▶ Your task: Among the entries below, tally each line where the word "充要条件" appears and state only the total.

Dataset items
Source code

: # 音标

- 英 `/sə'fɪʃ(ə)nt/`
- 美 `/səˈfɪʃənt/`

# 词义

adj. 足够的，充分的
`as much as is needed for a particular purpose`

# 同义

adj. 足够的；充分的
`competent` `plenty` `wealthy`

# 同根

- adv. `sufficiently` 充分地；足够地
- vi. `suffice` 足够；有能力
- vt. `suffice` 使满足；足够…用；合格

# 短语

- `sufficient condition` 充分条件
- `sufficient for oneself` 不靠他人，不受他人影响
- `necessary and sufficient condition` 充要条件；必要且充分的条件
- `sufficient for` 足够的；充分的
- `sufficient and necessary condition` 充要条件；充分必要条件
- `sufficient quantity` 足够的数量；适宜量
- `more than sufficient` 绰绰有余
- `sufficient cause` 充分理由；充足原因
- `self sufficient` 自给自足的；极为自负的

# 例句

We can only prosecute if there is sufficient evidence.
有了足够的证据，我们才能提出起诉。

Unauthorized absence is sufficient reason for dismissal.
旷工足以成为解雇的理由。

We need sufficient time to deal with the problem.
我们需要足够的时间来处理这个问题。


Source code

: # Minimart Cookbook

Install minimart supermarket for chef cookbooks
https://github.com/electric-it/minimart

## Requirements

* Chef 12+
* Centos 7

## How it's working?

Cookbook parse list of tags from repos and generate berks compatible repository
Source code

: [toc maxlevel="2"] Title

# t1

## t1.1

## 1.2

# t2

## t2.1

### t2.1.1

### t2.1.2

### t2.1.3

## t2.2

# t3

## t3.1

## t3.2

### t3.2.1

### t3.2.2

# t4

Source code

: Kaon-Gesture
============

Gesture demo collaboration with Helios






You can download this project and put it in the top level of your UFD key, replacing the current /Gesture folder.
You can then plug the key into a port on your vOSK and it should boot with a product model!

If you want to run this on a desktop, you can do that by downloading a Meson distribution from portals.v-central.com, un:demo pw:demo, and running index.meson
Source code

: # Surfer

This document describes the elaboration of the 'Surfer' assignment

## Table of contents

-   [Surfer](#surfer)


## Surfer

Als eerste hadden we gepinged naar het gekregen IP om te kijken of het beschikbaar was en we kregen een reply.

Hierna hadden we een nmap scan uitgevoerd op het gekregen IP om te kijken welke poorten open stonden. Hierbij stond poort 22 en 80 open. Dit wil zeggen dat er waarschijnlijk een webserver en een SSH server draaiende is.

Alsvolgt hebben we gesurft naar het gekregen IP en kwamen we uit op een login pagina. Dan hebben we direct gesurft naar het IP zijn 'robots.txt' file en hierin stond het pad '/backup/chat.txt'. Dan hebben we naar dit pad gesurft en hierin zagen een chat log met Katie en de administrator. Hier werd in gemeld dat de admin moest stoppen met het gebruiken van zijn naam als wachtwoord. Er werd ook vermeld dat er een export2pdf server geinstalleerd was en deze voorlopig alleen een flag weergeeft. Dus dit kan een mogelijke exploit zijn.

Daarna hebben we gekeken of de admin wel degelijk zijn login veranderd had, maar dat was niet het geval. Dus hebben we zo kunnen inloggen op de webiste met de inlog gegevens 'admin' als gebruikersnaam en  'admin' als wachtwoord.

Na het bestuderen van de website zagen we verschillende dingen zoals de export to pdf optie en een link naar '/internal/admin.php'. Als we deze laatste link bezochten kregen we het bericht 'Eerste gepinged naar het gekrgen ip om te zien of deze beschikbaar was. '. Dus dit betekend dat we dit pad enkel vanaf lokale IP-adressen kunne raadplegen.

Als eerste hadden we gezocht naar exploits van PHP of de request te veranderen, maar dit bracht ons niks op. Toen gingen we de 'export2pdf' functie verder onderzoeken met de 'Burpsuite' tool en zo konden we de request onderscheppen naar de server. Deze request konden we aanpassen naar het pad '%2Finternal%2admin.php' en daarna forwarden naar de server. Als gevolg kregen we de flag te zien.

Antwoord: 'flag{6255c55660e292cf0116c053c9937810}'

▶ Written response: 2